Emigration Canyon Residence

Architect
Sparano + Mooney Architecture
Location
Emigration Canyon, UT, United States
Project Year
2010
Category
Private Houses
Dennis Mecham

Emigration Canyon Residence

Sparano + Mooney Architecture as Architects

Located in Emigration Canyon just above Salt Lake City, Utah, this single family residence of 2500SF was designed for a couple with young children. The home was designed to capture expansive canyon views while offering a series of gathering and entertainment spaces for the family, both indoors and out. The great room opens to the canyon with a 30 foot operable wall to transform the space into an outdoor room.

 

The warm colors of cor-ten steel cladding combine with a board-formed wood textured concrete and glass for a contextual, low-maintenance and modern material palette. The house has earned the first LEED-H (Leadership in Energy and Environmental) Silver certification in the state with sustainable features throughout. Water use is minimized with dual-flush toilets and a rainwater capture system for irrigation of the gardens.

 

Natural light is brought into the house with solatube skylights and heat is provided through an energy-efficient in-floor radiant heating system. The design required minimum excavation of the site and allowed for the retention of much of the native oaks on site. The house is designed for long-term flexibility with a lower floor multi-use space to house guests, a home office, a playroom or an art studio. Native, draught-tolerant landscaping elements compliment the architecture and further tie the home to its canyon setting.

 

What materials were used?

The primary materials for the project are corten steel cladding, board formed concrete and steel structure. The steel has a high recycled content and the concrete contains fly­ash, a waste product derived from coal processing. The materials are durable and low­maintenance and require no finishes (paints, varnishes, sealers, etc.) at installation or during their long-term use and maintenance. Another factor in the selection of these materials was protection from fire, in a canyon which is threatened with wildfires. The building employs super insulation in the construction of its envelope, with R-35 walls and an R-50 roof. Seams on vapor barriers were carefully taped and gaps between windows and walls and foam filled. Windows and doors have high performance Low-E glazing. Expand on this project's sustainable design.

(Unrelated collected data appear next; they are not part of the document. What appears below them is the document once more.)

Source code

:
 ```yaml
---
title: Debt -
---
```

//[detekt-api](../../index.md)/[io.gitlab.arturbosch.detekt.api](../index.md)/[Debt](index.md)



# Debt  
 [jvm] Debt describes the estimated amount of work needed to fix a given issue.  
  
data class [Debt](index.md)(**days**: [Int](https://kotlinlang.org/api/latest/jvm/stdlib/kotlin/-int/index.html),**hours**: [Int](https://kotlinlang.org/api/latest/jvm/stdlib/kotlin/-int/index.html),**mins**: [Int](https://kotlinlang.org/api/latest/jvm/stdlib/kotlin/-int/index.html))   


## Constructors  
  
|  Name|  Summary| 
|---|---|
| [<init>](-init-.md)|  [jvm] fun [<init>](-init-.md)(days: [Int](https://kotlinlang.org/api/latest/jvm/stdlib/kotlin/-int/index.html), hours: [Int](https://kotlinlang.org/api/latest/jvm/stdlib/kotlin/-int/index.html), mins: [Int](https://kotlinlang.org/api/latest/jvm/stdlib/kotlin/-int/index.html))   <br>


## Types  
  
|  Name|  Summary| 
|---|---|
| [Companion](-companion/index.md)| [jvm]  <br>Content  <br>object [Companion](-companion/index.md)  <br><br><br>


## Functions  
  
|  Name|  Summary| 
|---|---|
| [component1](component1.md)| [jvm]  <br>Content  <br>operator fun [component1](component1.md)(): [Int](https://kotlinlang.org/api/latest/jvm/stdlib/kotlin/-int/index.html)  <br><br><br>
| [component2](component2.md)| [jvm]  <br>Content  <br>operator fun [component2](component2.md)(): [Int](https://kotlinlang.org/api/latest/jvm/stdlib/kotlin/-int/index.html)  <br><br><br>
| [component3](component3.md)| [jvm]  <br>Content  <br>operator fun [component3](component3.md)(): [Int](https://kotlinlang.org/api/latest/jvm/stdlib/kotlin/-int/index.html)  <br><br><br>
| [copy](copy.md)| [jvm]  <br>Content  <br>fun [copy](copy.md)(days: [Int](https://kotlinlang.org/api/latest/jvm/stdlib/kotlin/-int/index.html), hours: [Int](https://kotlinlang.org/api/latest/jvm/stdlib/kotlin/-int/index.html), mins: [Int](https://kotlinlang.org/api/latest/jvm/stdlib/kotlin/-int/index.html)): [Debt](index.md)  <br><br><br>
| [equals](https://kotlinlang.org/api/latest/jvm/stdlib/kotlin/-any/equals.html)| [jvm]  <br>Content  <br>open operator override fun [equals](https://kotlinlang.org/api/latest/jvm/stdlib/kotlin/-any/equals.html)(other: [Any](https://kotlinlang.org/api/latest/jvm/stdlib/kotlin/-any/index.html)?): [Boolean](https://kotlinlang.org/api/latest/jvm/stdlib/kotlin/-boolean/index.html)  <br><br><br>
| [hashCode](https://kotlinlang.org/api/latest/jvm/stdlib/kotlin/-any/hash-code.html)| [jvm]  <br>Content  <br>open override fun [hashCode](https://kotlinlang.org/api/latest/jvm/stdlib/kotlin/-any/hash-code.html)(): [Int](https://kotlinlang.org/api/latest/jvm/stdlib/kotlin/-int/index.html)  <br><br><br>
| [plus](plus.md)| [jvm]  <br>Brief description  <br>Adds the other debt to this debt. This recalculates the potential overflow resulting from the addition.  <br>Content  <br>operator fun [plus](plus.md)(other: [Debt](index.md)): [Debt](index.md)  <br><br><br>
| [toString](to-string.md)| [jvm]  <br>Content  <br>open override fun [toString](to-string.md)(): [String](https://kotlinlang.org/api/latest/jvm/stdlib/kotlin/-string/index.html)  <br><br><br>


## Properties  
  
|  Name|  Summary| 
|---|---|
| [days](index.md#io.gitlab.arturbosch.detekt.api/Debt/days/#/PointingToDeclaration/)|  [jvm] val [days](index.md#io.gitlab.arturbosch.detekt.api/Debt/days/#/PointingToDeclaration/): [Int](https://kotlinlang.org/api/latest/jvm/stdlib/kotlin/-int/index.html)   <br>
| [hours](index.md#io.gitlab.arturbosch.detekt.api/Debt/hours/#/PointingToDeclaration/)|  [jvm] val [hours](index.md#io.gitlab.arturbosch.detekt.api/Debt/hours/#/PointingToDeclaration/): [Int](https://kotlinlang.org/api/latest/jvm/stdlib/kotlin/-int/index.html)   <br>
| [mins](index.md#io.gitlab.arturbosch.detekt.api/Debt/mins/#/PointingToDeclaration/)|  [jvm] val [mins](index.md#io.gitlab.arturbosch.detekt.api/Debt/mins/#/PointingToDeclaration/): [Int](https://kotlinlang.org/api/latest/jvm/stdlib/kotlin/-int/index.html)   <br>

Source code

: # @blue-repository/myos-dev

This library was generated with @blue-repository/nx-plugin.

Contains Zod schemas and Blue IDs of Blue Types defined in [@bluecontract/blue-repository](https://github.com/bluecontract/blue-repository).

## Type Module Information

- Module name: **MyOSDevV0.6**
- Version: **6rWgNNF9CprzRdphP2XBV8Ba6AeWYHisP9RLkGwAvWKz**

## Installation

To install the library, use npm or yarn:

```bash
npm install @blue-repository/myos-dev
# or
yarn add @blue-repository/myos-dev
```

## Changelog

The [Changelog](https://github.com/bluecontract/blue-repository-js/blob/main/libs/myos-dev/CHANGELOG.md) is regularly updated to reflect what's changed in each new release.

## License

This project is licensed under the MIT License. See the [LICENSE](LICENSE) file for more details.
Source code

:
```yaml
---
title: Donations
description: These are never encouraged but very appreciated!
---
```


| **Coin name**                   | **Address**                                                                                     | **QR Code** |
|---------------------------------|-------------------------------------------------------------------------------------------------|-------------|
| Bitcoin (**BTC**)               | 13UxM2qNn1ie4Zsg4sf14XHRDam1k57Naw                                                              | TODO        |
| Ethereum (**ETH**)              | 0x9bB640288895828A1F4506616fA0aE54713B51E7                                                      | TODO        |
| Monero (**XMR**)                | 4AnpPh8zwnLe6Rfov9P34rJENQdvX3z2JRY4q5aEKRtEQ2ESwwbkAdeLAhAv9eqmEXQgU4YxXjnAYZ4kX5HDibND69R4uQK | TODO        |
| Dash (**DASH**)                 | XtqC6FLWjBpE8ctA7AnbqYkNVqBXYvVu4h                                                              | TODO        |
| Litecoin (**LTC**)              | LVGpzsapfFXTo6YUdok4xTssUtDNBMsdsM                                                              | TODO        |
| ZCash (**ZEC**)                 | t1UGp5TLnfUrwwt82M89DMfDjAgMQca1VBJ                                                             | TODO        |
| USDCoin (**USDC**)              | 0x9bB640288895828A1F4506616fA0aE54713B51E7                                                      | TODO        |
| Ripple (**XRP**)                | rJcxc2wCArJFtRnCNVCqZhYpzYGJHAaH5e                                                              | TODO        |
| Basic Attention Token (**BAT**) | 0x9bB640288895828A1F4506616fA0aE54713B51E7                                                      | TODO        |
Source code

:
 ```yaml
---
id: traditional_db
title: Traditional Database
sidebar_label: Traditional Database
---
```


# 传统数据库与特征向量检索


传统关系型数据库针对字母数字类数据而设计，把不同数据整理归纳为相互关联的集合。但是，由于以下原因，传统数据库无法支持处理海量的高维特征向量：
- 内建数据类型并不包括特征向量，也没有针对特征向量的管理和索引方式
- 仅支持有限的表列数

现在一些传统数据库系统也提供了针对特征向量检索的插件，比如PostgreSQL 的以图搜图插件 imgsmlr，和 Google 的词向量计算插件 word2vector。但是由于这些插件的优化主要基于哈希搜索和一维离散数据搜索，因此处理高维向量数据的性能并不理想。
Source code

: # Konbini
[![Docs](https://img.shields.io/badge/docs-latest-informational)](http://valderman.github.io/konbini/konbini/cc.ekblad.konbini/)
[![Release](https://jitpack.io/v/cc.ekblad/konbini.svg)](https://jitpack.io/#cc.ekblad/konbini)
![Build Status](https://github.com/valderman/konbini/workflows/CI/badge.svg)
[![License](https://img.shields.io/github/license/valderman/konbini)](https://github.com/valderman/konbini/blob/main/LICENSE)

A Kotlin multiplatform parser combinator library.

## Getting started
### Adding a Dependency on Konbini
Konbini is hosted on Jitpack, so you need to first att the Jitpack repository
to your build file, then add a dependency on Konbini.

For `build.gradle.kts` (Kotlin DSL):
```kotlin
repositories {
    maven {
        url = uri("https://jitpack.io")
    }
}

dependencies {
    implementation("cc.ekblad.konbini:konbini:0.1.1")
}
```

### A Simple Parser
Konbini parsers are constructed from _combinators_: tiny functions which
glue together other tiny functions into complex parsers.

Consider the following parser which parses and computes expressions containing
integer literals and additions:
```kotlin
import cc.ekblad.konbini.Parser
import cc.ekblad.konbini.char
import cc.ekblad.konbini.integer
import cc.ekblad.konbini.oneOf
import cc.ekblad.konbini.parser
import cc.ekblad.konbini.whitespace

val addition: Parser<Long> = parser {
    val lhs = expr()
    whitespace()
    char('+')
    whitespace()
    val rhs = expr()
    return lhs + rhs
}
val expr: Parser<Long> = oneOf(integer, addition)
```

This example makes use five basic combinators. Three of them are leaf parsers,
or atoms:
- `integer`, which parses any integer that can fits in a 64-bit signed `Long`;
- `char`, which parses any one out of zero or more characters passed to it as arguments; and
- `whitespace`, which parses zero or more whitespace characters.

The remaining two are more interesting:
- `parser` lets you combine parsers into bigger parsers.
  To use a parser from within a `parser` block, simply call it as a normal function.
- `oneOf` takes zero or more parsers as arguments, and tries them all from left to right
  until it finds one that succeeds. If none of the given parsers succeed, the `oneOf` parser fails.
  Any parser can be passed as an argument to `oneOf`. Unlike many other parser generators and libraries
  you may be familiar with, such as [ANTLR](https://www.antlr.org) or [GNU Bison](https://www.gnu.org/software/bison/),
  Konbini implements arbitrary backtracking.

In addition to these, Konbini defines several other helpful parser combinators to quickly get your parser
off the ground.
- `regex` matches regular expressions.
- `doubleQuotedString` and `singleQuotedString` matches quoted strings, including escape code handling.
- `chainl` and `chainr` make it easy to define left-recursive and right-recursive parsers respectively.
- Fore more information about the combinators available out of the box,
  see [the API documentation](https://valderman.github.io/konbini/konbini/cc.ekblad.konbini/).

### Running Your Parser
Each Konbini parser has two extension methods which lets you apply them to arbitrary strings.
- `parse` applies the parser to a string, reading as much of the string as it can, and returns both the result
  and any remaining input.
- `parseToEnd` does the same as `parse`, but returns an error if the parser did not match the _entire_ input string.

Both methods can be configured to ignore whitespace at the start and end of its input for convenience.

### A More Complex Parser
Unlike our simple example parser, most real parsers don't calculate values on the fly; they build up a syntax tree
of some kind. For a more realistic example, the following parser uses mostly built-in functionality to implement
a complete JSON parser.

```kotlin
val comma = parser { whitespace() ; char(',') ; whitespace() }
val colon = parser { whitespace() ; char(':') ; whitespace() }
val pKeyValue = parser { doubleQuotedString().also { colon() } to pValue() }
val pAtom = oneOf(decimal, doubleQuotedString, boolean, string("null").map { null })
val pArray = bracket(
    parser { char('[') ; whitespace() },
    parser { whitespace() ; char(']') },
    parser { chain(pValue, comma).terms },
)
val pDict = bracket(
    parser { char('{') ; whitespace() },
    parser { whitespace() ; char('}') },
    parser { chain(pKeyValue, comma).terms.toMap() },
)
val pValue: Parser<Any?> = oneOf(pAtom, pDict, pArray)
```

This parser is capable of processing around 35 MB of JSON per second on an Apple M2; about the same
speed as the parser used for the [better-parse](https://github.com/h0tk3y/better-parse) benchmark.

The sustainable design ideas were the driver of the project, beginning with the relatively small footprint of the house which was built at the minimum allowed area of 2500 SF determined by the CCRs of the development. The project was intended to "touch lightly on the earth" and does so with its compact footprint and almost camouflaged insertion into the natural environment. This sensitive integration into the site, gives the effect of living in a tree house, and serves to restore and enhance the natural habitat for the birds, coyote and deer that share the site.

 

The house was awarded the first LEED for Homes Silver level certification in the state with green features throughout. Water use is minimized with the use of dual-flush toilets and a rainwater capture system for irrigation of the gardens. Natural light is brought into the house with solatube skylights and heat is provided through an energy-efficient in­floor radiant heating system. The design provided minimum excavation of the site and allowed for the retention of much of the native oaks on site. The house is designed for long-term flexibility with a lower floor multi-use space. Native, drought-tolerant landscaping elements compliment the architecture and further tie the home to its canyon setting. What was the aesthetic approach?

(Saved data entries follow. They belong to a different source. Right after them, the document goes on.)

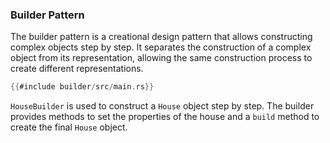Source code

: ### Builder Pattern

The builder pattern is a creational design pattern that allows constructing complex objects step by step. It separates the construction of a complex object from its representation, allowing the same construction process to create different representations.

```rust
{{#include builder/src/main.rs}}
```

`HouseBuilder` is used to construct a `House` object step by step. The builder provides methods to set the properties of the house and a `build` method to create the final `House` object.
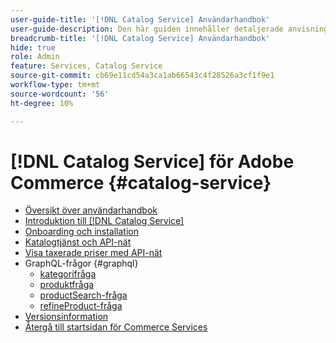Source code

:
 ```yaml
---
user-guide-title: '[!DNL Catalog Service] Användarhandbok'
user-guide-description: Den här guiden innehåller detaljerade anvisningar om hur du använder [!DNL Catalog Service] för Adobe Commerce.
breadcrumb-title: '[!DNL Catalog Service] Användarhandbok'
hide: true
role: Admin
feature: Services, Catalog Service
source-git-commit: cb69e11cd54a3ca1ab66543c4f28526a3cf1f9e1
workflow-type: tm+mt
source-wordcount: '56'
ht-degree: 10%

---
```


# [!DNL Catalog Service] för Adobe Commerce {#catalog-service}

- [Översikt över användarhandbok](guide-overview.md)
- [Introduktion till  [!DNL Catalog Service]](overview.md)
- [Onboarding och installation](installation.md)
- [Katalogtjänst och API-nät](mesh.md)
- [Visa taxerade priser med API-nät](taxes.md)
- GraphQL-frågor {#graphql}
   - [kategorifråga](https://developer.adobe.com/commerce/services/graphql/catalog-service/categories/)
   - [produktfråga](https://developer.adobe.com/commerce/services/graphql/catalog-service/products/)
   - [productSearch-fråga](https://developer.adobe.com/commerce/services/graphql/live-search/product-search/)
   - [refineProduct-fråga](https://developer.adobe.com/commerce/services/graphql/catalog-service/refine-product/)
- [Versionsinformation](release-notes.md)
- [Återgå till startsidan för Commerce Services](https://experienceleague.adobe.com/sv/docs/commerce/user-guides/home)

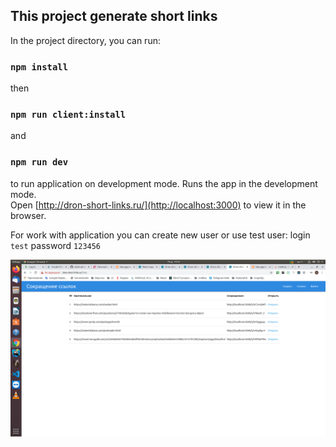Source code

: ## This project generate short links

In the project directory, you can run:

### `npm install`
then
### `npm run client:install`
and 
### `npm run dev`
to run application on development mode.
Runs the app in the development mode.<br />
Open [http://dron-short-links.ru/](http://localhost:3000) to view it in the browser.

For work with application you can create new user or use test user:
login ```test``` password ```123456```

![Screenshot application](https://github.com/udot-a/mern-short-link/raw/master/client/src/assets/screenshot.png)
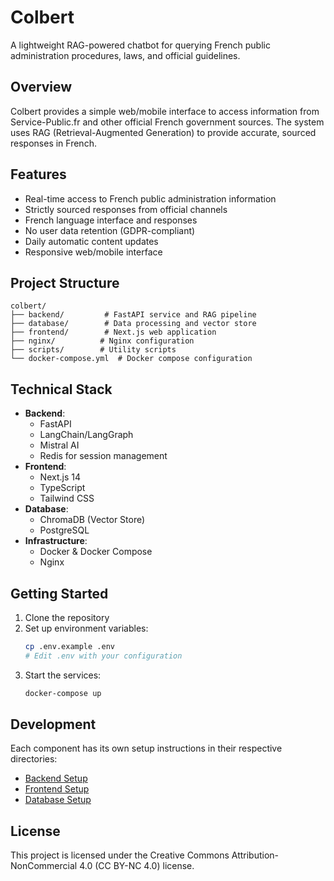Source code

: # Colbert

A lightweight RAG-powered chatbot for querying French public administration procedures, laws, and official guidelines.

## Overview

Colbert provides a simple web/mobile interface to access information from Service-Public.fr and other official French government sources. The system uses RAG (Retrieval-Augmented Generation) to provide accurate, sourced responses in French.

## Features

- Real-time access to French public administration information
- Strictly sourced responses from official channels
- French language interface and responses
- No user data retention (GDPR-compliant)
- Daily automatic content updates
- Responsive web/mobile interface

## Project Structure

```
colbert/
├── backend/         # FastAPI service and RAG pipeline
├── database/        # Data processing and vector store
├── frontend/        # Next.js web application
├── nginx/          # Nginx configuration
├── scripts/        # Utility scripts
└── docker-compose.yml  # Docker compose configuration
```

## Technical Stack

- **Backend**: 
  - FastAPI
  - LangChain/LangGraph
  - Mistral AI
  - Redis for session management
- **Frontend**: 
  - Next.js 14
  - TypeScript
  - Tailwind CSS
- **Database**: 
  - ChromaDB (Vector Store)
  - PostgreSQL
- **Infrastructure**: 
  - Docker & Docker Compose
  - Nginx

## Getting Started

1. Clone the repository
2. Set up environment variables:
   ```bash
   cp .env.example .env
   # Edit .env with your configuration
   ```
3. Start the services:
   ```bash
   docker-compose up
   ```

## Development

Each component has its own setup instructions in their respective directories:
- [Backend Setup](backend/README.md)
- [Frontend Setup](frontend/README.md)
- [Database Setup](database/README.md)

## License

This project is licensed under the Creative Commons Attribution-NonCommercial 4.0 (CC BY-NC 4.0) license.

The project aesthetics is one of simplicity as the design team worked toward a clarity in the architectural form. The house is a three-sided solid volume combined with an open fa9ade oriented toward the view. This parti was inspired by the site and the precedent of the Spanish courtyard which contains an element of the exterior environment at its core. Nature is pulled into the great room through the open wall allowing the space to serve as an outdoor room. The house was designed to be imbedded in its canyon setting, with a strong experience of nature and seasonal changes for the inhabitants.